### Task item
Where a line of the records holds the string "Resultat", copy that line.

### Dataset entries
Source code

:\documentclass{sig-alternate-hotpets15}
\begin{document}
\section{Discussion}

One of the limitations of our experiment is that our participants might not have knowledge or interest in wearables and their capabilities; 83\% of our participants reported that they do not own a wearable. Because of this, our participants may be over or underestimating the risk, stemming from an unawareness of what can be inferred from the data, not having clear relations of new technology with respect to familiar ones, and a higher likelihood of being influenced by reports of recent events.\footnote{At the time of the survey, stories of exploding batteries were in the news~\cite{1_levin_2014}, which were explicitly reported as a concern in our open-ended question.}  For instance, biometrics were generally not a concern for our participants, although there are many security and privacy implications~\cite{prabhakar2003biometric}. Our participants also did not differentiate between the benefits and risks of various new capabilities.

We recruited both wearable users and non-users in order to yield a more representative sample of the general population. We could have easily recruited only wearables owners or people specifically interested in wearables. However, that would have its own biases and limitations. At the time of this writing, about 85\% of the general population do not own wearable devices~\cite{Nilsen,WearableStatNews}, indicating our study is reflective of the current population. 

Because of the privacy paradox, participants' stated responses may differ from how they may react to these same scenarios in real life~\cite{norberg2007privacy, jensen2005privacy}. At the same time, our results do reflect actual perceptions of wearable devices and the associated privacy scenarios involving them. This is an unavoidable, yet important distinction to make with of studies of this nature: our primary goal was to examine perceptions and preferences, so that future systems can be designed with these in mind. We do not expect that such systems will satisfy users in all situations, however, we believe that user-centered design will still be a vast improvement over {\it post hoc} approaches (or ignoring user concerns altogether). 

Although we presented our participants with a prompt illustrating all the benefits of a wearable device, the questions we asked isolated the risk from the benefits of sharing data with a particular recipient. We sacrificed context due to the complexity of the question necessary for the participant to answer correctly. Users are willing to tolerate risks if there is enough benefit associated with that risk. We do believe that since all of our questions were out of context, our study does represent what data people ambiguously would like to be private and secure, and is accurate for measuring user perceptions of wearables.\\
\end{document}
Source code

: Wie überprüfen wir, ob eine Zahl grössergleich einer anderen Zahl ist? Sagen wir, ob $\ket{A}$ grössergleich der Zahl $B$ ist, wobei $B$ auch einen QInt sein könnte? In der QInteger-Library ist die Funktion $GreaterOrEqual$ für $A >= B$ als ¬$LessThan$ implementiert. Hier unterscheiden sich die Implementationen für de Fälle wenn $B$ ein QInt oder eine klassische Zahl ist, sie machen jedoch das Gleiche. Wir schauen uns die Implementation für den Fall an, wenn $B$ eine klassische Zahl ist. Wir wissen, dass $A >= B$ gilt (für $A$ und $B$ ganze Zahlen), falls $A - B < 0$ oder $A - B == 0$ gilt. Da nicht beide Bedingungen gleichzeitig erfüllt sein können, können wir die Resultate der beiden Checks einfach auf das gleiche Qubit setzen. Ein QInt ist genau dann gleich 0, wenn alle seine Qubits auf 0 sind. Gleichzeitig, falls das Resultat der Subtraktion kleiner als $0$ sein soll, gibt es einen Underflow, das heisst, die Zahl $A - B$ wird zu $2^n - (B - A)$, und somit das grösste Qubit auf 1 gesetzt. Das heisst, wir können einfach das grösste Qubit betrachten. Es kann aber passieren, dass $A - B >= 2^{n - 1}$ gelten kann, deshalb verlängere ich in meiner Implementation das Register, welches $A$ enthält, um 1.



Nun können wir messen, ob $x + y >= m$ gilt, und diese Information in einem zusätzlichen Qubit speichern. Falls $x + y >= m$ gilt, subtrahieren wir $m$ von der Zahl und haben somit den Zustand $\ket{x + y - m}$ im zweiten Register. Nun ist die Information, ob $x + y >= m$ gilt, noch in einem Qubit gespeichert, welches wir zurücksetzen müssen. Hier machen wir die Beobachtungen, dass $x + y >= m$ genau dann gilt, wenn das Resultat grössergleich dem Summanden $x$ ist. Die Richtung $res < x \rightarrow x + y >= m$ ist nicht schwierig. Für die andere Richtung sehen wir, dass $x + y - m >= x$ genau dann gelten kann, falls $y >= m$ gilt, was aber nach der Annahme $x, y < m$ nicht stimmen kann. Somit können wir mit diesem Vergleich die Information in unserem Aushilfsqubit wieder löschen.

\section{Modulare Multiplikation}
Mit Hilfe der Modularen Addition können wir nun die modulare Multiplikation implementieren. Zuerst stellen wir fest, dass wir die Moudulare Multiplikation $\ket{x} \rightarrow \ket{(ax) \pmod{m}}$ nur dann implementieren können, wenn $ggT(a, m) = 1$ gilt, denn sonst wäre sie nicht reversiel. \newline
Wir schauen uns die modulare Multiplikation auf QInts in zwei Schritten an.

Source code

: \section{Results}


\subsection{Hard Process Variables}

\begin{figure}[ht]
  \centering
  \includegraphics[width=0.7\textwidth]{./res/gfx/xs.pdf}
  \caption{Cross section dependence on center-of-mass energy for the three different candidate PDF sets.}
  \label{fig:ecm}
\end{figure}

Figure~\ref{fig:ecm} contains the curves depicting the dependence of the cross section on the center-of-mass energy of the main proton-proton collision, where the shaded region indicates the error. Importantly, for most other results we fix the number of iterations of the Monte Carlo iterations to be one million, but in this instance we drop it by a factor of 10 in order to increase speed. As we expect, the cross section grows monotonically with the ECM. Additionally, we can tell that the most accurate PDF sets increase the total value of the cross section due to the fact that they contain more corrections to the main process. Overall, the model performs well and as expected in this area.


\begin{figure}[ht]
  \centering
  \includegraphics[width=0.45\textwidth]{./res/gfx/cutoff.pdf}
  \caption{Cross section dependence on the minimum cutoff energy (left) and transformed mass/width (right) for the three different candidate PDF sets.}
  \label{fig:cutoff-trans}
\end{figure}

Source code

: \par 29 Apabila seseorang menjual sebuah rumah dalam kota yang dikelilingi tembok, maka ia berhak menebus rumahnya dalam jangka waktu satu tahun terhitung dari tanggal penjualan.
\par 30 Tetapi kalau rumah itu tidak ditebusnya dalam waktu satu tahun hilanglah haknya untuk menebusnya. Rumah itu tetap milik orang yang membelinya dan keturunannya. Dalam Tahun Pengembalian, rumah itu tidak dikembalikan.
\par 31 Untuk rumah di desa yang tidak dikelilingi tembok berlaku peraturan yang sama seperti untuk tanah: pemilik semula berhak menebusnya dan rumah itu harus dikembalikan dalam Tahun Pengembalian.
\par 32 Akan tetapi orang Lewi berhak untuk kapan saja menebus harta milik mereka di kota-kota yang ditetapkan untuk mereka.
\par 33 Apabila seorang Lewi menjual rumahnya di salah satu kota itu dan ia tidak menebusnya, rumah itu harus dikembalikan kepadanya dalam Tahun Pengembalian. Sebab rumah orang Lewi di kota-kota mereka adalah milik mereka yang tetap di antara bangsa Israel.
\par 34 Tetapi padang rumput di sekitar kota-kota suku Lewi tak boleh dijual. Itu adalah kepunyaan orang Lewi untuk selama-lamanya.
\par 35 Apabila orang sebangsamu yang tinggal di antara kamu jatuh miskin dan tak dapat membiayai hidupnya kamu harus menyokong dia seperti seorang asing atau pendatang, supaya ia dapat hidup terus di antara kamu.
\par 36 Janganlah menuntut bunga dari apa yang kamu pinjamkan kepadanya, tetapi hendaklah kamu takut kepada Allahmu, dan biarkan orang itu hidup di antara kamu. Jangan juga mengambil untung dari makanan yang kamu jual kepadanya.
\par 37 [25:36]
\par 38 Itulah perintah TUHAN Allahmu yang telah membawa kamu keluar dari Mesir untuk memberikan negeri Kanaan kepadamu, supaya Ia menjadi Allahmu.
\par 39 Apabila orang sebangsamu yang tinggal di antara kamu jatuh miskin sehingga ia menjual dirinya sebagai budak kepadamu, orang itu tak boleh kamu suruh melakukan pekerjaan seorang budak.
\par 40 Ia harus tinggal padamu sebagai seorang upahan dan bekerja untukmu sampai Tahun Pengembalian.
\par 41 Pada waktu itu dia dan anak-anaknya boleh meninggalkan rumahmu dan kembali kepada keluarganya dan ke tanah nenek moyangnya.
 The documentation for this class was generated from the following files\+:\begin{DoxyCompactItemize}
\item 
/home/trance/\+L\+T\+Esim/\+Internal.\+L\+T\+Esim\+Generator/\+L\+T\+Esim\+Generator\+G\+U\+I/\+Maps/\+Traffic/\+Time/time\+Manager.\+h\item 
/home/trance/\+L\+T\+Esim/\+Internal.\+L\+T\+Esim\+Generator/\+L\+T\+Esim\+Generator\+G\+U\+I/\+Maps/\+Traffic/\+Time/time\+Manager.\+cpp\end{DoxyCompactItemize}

### Solution to this exercise
: Wie überprüfen wir, ob eine Zahl grössergleich einer anderen Zahl ist? Sagen wir, ob $\ket{A}$ grössergleich der Zahl $B$ ist, wobei $B$ auch einen QInt sein könnte? In der QInteger-Library ist die Funktion $GreaterOrEqual$ für $A >= B$ als ¬$LessThan$ implementiert. Hier unterscheiden sich die Implementationen für de Fälle wenn $B$ ein QInt oder eine klassische Zahl ist, sie machen jedoch das Gleiche. Wir schauen uns die Implementation für den Fall an, wenn $B$ eine klassische Zahl ist. Wir wissen, dass $A >= B$ gilt (für $A$ und $B$ ganze Zahlen), falls $A - B < 0$ oder $A - B == 0$ gilt. Da nicht beide Bedingungen gleichzeitig erfüllt sein können, können wir die Resultate der beiden Checks einfach auf das gleiche Qubit setzen. Ein QInt ist genau dann gleich 0, wenn alle seine Qubits auf 0 sind. Gleichzeitig, falls das Resultat der Subtraktion kleiner als $0$ sein soll, gibt es einen Underflow, das heisst, die Zahl $A - B$ wird zu $2^n - (B - A)$, und somit das grösste Qubit auf 1 gesetzt. Das heisst, wir können einfach das grösste Qubit betrachten. Es kann aber passieren, dass $A - B >= 2^{n - 1}$ gelten kann, deshalb verlängere ich in meiner Implementation das Register, welches $A$ enthält, um 1.
Nun können wir messen, ob $x + y >= m$ gilt, und diese Information in einem zusätzlichen Qubit speichern. Falls $x + y >= m$ gilt, subtrahieren wir $m$ von der Zahl und haben somit den Zustand $\ket{x + y - m}$ im zweiten Register. Nun ist die Information, ob $x + y >= m$ gilt, noch in einem Qubit gespeichert, welches wir zurücksetzen müssen. Hier machen wir die Beobachtungen, dass $x + y >= m$ genau dann gilt, wenn das Resultat grössergleich dem Summanden $x$ ist. Die Richtung $res < x \rightarrow x + y >= m$ ist nicht schwierig. Für die andere Richtung sehen wir, dass $x + y - m >= x$ genau dann gelten kann, falls $y >= m$ gilt, was aber nach der Annahme $x, y < m$ nicht stimmen kann. Somit können wir mit diesem Vergleich die Information in unserem Aushilfsqubit wieder löschen.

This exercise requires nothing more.